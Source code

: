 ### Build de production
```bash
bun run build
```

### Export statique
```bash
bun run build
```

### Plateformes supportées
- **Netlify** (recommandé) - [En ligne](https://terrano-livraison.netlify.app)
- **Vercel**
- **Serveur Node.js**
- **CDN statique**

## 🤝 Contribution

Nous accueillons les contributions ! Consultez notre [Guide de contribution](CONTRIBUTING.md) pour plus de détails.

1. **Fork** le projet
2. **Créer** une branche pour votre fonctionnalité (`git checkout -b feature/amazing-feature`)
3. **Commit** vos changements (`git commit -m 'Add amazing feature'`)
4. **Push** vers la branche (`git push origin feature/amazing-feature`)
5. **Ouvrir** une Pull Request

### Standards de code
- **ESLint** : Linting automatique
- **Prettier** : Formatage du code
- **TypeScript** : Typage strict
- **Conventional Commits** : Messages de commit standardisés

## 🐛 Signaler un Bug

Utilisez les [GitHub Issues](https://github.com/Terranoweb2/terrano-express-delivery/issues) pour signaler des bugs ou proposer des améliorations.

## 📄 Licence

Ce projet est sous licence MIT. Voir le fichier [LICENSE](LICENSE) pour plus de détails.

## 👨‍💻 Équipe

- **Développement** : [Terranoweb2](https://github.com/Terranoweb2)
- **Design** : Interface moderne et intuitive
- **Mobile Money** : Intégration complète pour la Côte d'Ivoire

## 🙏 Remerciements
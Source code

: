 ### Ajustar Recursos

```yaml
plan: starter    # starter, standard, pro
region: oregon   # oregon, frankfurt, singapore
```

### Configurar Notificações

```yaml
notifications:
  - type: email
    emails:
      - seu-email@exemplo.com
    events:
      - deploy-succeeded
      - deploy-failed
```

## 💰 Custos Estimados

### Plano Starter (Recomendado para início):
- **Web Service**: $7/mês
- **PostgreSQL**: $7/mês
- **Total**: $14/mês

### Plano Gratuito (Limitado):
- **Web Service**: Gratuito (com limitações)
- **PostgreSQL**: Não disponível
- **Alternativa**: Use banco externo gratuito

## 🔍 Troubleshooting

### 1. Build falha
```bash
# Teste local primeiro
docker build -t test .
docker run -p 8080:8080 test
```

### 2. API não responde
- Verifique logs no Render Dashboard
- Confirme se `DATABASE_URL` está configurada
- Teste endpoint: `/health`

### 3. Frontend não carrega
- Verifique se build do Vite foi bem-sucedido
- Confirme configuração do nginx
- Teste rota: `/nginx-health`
----
*ASSIGNED TASK:*
Please set down each line of the records exactly as given.

*SOLUTION TO THE EXERCISE:*
Source code

: ### Build de production
```bash
bun run build
```

### Export statique
```bash
bun run build
```

### Plateformes supportées
- **Netlify** (recommandé) - [En ligne](https://terrano-livraison.netlify.app)
- **Vercel**
- **Serveur Node.js**
- **CDN statique**

## 🤝 Contribution

Nous accueillons les contributions ! Consultez notre [Guide de contribution](CONTRIBUTING.md) pour plus de détails.

1. **Fork** le projet
2. **Créer** une branche pour votre fonctionnalité (`git checkout -b feature/amazing-feature`)
3. **Commit** vos changements (`git commit -m 'Add amazing feature'`)
4. **Push** vers la branche (`git push origin feature/amazing-feature`)
5. **Ouvrir** une Pull Request

### Standards de code
- **ESLint** : Linting automatique
- **Prettier** : Formatage du code
- **TypeScript** : Typage strict
- **Conventional Commits** : Messages de commit standardisés

## 🐛 Signaler un Bug

Utilisez les [GitHub Issues](https://github.com/Terranoweb2/terrano-express-delivery/issues) pour signaler des bugs ou proposer des améliorations.

## 📄 Licence

Ce projet est sous licence MIT. Voir le fichier [LICENSE](LICENSE) pour plus de détails.

## 👨‍💻 Équipe

- **Développement** : [Terranoweb2](https://github.com/Terranoweb2)
- **Design** : Interface moderne et intuitive
- **Mobile Money** : Intégration complète pour la Côte d'Ivoire

## 🙏 Remerciements
Source code

: ### Ajustar Recursos

```yaml
plan: starter    # starter, standard, pro
region: oregon   # oregon, frankfurt, singapore
```

### Configurar Notificações

```yaml
notifications:
  - type: email
    emails:
      - seu-email@exemplo.com
    events:
      - deploy-succeeded
      - deploy-failed
```

## 💰 Custos Estimados

### Plano Starter (Recomendado para início):
- **Web Service**: $7/mês
- **PostgreSQL**: $7/mês
- **Total**: $14/mês

### Plano Gratuito (Limitado):
- **Web Service**: Gratuito (com limitações)
- **PostgreSQL**: Não disponível
- **Alternativa**: Use banco externo gratuito

## 🔍 Troubleshooting

### 1. Build falha
```bash
# Teste local primeiro
docker build -t test .
docker run -p 8080:8080 test
```

### 2. API não responde
- Verifique logs no Render Dashboard
- Confirme se `DATABASE_URL` está configurada
- Teste endpoint: `/health`

### 3. Frontend não carrega
- Verifique se build do Vite foi bem-sucedido
- Confirme configuração do nginx
- Teste rota: `/nginx-health`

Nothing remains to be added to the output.